# [Exercise brief]
Omit every picture while you reproduce the entries that follow word for word.

# [Supplied records]
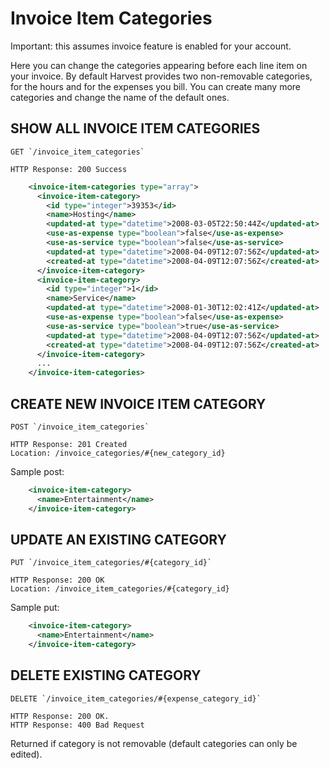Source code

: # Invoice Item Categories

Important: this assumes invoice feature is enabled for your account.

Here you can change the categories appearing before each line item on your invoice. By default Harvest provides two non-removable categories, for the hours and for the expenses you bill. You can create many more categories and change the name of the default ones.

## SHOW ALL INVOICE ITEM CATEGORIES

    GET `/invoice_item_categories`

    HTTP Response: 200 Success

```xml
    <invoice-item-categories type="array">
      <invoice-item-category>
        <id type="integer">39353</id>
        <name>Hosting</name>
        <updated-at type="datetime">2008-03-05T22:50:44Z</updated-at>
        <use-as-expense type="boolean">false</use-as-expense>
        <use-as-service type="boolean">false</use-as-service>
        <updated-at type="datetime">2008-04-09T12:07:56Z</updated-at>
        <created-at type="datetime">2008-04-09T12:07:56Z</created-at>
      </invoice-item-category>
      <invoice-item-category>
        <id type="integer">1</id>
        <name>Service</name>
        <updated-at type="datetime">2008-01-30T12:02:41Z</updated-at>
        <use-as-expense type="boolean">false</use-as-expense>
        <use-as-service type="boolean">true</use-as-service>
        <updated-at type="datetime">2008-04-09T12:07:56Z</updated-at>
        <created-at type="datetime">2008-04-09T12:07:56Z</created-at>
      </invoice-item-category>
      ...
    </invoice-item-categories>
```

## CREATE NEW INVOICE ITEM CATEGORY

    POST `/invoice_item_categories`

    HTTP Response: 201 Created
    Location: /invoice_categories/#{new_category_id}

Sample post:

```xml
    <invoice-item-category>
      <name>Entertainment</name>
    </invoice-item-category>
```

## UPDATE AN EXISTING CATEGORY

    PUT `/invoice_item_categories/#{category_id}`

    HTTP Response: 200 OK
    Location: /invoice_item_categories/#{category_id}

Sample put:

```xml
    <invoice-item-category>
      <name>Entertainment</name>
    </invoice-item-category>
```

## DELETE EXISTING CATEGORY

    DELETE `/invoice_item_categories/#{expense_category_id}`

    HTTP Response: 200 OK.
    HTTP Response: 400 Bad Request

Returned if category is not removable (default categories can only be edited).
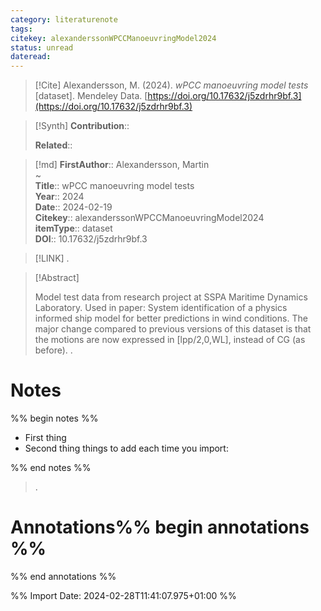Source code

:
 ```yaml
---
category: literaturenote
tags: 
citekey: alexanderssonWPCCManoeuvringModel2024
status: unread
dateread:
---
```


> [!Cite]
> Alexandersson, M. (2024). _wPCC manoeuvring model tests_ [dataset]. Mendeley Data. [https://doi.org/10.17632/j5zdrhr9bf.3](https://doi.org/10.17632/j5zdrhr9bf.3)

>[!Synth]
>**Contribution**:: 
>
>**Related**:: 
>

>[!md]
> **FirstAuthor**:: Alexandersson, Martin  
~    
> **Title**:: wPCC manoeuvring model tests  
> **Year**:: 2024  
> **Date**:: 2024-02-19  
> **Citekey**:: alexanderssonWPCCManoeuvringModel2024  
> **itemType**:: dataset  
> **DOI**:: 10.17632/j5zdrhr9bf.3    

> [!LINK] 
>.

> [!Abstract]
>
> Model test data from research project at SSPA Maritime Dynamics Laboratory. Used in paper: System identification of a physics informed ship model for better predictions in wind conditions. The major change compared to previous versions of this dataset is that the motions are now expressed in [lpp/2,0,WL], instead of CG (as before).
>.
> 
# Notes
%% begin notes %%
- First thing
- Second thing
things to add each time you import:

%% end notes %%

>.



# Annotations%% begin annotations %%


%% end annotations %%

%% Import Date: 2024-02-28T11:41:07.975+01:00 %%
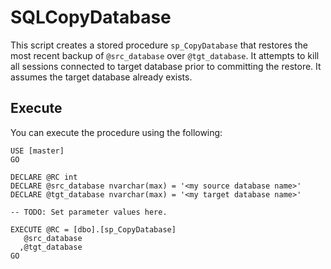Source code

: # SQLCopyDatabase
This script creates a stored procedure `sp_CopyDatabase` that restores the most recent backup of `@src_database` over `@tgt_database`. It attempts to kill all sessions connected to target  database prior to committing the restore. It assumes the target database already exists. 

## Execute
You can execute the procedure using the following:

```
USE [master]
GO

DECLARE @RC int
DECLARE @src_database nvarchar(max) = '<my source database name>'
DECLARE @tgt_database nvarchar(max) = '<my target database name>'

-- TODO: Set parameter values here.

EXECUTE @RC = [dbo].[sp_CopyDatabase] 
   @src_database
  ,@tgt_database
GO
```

# [Answer to this exercise]
Source code

: # Invoice Item Categories

Important: this assumes invoice feature is enabled for your account.

Here you can change the categories appearing before each line item on your invoice. By default Harvest provides two non-removable categories, for the hours and for the expenses you bill. You can create many more categories and change the name of the default ones.

## SHOW ALL INVOICE ITEM CATEGORIES

    GET `/invoice_item_categories`

    HTTP Response: 200 Success

```xml
    <invoice-item-categories type="array">
      <invoice-item-category>
        <id type="integer">39353</id>
        <name>Hosting</name>
        <updated-at type="datetime">2008-03-05T22:50:44Z</updated-at>
        <use-as-expense type="boolean">false</use-as-expense>
        <use-as-service type="boolean">false</use-as-service>
        <updated-at type="datetime">2008-04-09T12:07:56Z</updated-at>
        <created-at type="datetime">2008-04-09T12:07:56Z</created-at>
      </invoice-item-category>
      <invoice-item-category>
        <id type="integer">1</id>
        <name>Service</name>
        <updated-at type="datetime">2008-01-30T12:02:41Z</updated-at>
        <use-as-expense type="boolean">false</use-as-expense>
        <use-as-service type="boolean">true</use-as-service>
        <updated-at type="datetime">2008-04-09T12:07:56Z</updated-at>
        <created-at type="datetime">2008-04-09T12:07:56Z</created-at>
      </invoice-item-category>
      ...
    </invoice-item-categories>
```

## CREATE NEW INVOICE ITEM CATEGORY

    POST `/invoice_item_categories`

    HTTP Response: 201 Created
    Location: /invoice_categories/#{new_category_id}

Sample post:

```xml
    <invoice-item-category>
      <name>Entertainment</name>
    </invoice-item-category>
```

## UPDATE AN EXISTING CATEGORY

    PUT `/invoice_item_categories/#{category_id}`

    HTTP Response: 200 OK
    Location: /invoice_item_categories/#{category_id}

Sample put:

```xml
    <invoice-item-category>
      <name>Entertainment</name>
    </invoice-item-category>
```

## DELETE EXISTING CATEGORY

    DELETE `/invoice_item_categories/#{expense_category_id}`

    HTTP Response: 200 OK.
    HTTP Response: 400 Bad Request

Returned if category is not removable (default categories can only be edited).
Source code

:
 ```yaml
---
category: literaturenote
tags: 
citekey: alexanderssonWPCCManoeuvringModel2024
status: unread
dateread:
---
```


> [!Cite]
> Alexandersson, M. (2024). _wPCC manoeuvring model tests_ [dataset]. Mendeley Data. [https://doi.org/10.17632/j5zdrhr9bf.3](https://doi.org/10.17632/j5zdrhr9bf.3)

>[!Synth]
>**Contribution**:: 
>
>**Related**:: 
>

>[!md]
> **FirstAuthor**:: Alexandersson, Martin  
~    
> **Title**:: wPCC manoeuvring model tests  
> **Year**:: 2024  
> **Date**:: 2024-02-19  
> **Citekey**:: alexanderssonWPCCManoeuvringModel2024  
> **itemType**:: dataset  
> **DOI**:: 10.17632/j5zdrhr9bf.3    

> [!LINK] 
>.

> [!Abstract]
>
> Model test data from research project at SSPA Maritime Dynamics Laboratory. Used in paper: System identification of a physics informed ship model for better predictions in wind conditions. The major change compared to previous versions of this dataset is that the motions are now expressed in [lpp/2,0,WL], instead of CG (as before).
>.
> 
# Notes
%% begin notes %%
- First thing
- Second thing
things to add each time you import:

%% end notes %%

>.



# Annotations%% begin annotations %%


%% end annotations %%

%% Import Date: 2024-02-28T11:41:07.975+01:00 %%
Source code

: # SQLCopyDatabase
This script creates a stored procedure `sp_CopyDatabase` that restores the most recent backup of `@src_database` over `@tgt_database`. It attempts to kill all sessions connected to target  database prior to committing the restore. It assumes the target database already exists. 

## Execute
You can execute the procedure using the following:

```
USE [master]
GO

DECLARE @RC int
DECLARE @src_database nvarchar(max) = '<my source database name>'
DECLARE @tgt_database nvarchar(max) = '<my target database name>'

-- TODO: Set parameter values here.

EXECUTE @RC = [dbo].[sp_CopyDatabase] 
   @src_database
  ,@tgt_database
GO
```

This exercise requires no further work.